After receiving blessing from all the Neys we than proceeded to Manjushri Hill. Climbing further up we entered cave and received blessing from Manjushri formation. There is another Guru Rinpoche’s meditation cave.  







The visit to Draphu Maratika was life experiencing visit. All those associated with Guru Rinpoche must visit this sacred place.


For further reading:

Condense Guide to Maratika by Guru Rinpoche.


Condensed guide of the great cave known as Maratika or Haleshe (Halesi) in the Nepali language, known as Bhiurda or Deshanya in the Indian language, and as HLas Bsdhad or astonishing in Tibetan.

At the time when he was building the glorious Samye, King Trisong Deutsen sent one of his ministers to India to invite the master Padmasambhava. On their way back, through Nepal, as they were taking a rest, the minister asked; “Guru Rinpoche, why is this mountain so astonishing?”

The master replied; “Listen faithful minister, there are Outer, Inner and Secret explanations concerning this place. The Inner and Secret cannot be told now and the Outer can be disclosed just a bit.”

Again the minister asked;

“Guru Rinpoche, for the sake of the faithful, please give a short explanation about this place.”

The Guru spoke thus; “The Inner and Secret explanations are hidden as termas, but I will talk a little about the Outer explanation.

Listen, faithful minister”.

“OM SOSTI This supreme Holy Place is similar to Ogmin and Khacho Buddha Fields.

Above; the Lamas of the Eight Means of Attainment are arranged like a mass of clouds.

In the middle dwells an assembly of rainbow-like deities.

Below; the ocean of oath-bound protectors roar like thunder.

In front; the offering goddesses perform their dance.

The first secret path on the right differentiates between virtue and sin and is the great path of the hot and cold hells.

The stone path behind shows the narrow path of the intermediate state between death and rebirth.

The path on the left is the great path purifying the defilements and obscurations of the womb and collecting the two accumulations of merit and wisdom.
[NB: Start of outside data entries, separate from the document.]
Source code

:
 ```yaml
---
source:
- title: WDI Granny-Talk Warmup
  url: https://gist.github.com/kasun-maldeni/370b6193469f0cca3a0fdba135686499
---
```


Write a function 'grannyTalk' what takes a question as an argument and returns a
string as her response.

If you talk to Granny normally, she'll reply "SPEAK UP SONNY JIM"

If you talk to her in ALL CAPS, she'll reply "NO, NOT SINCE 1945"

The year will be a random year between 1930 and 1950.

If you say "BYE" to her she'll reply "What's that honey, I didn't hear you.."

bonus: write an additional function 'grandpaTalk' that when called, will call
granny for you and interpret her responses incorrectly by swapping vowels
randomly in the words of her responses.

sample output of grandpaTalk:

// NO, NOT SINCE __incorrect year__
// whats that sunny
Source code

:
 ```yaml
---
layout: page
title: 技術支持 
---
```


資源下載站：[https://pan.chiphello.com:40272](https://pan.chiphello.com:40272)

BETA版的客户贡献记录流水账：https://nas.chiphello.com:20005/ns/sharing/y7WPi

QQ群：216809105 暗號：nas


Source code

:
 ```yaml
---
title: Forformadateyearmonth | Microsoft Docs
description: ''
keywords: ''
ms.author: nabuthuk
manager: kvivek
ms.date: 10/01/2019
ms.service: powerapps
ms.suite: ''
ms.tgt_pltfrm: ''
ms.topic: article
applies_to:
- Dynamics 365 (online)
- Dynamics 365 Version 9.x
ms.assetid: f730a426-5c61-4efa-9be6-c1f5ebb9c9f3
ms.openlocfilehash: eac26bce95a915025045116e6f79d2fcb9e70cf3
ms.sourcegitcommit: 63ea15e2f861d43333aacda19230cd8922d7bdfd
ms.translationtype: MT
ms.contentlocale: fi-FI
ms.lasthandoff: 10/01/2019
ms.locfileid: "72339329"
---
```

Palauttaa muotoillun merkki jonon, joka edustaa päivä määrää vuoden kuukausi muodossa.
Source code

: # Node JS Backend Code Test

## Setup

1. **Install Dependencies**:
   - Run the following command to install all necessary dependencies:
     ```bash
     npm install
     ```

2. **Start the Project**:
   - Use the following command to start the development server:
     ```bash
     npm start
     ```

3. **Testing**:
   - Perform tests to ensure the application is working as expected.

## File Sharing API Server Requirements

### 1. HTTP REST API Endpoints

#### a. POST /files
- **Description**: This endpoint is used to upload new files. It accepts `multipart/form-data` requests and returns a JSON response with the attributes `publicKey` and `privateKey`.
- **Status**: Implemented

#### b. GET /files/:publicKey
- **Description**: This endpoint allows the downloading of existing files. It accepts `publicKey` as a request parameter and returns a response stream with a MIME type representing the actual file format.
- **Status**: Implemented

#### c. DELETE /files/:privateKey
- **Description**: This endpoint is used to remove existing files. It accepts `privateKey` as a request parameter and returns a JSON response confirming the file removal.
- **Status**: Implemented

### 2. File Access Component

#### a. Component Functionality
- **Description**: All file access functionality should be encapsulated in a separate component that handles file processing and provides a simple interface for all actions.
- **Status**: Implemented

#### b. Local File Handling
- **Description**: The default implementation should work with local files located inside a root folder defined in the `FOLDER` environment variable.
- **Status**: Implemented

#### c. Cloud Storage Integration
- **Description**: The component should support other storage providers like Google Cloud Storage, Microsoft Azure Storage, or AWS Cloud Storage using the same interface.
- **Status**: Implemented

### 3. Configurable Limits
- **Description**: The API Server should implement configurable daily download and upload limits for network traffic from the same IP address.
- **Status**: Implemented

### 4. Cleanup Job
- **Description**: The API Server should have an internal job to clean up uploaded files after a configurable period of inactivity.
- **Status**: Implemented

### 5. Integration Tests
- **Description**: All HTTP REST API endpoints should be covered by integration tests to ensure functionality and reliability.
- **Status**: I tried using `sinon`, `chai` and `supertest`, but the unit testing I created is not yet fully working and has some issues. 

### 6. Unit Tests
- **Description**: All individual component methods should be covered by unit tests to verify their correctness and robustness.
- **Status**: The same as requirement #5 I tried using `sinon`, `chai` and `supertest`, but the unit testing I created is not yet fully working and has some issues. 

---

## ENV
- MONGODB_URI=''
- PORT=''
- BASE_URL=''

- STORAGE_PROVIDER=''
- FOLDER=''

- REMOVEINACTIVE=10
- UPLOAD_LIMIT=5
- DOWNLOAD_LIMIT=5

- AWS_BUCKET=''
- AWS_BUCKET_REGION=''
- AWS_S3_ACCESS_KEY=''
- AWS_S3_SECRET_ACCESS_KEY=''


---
The rocky path in front is the great path purifying all sins and obscuration of immoral priests and monks who have broken their commitments.

These four secret paths bring liberation from the eighteen hell realms.

At that place there are self-created images of Brahma, Indra, Hayagriva and Dorje Phagmo in union, the Naga King Taksaka (dGa’bo ‘jog po) and a box of good fortune (g.yang gi gau) that grants the birth of sons and daughters and whatever one prays for.

In the four directions are the Four Great Kings.

Above are self created umbrellas, victory banners, standards and canopies.

In the middle is a self-created prayer to the Guru written in the symbolic script of the dakinis.

Inside the cave, seven steps above, is the self-created Life Vase used by Amitayus for bestowing the Empowerment of Immortality.

There is no doubt that all the prayers addressed to it will be fulfilled.

At the right of the Life Vase is the self-created body imprint of Amitayus visible on the rock.

The entrance to this place resembles a half moon and faces towards the east, while the path leading to it comes from the south.

A large number of trees grow in that place, the birds sing melodiously and there are many sweetly scented flowers.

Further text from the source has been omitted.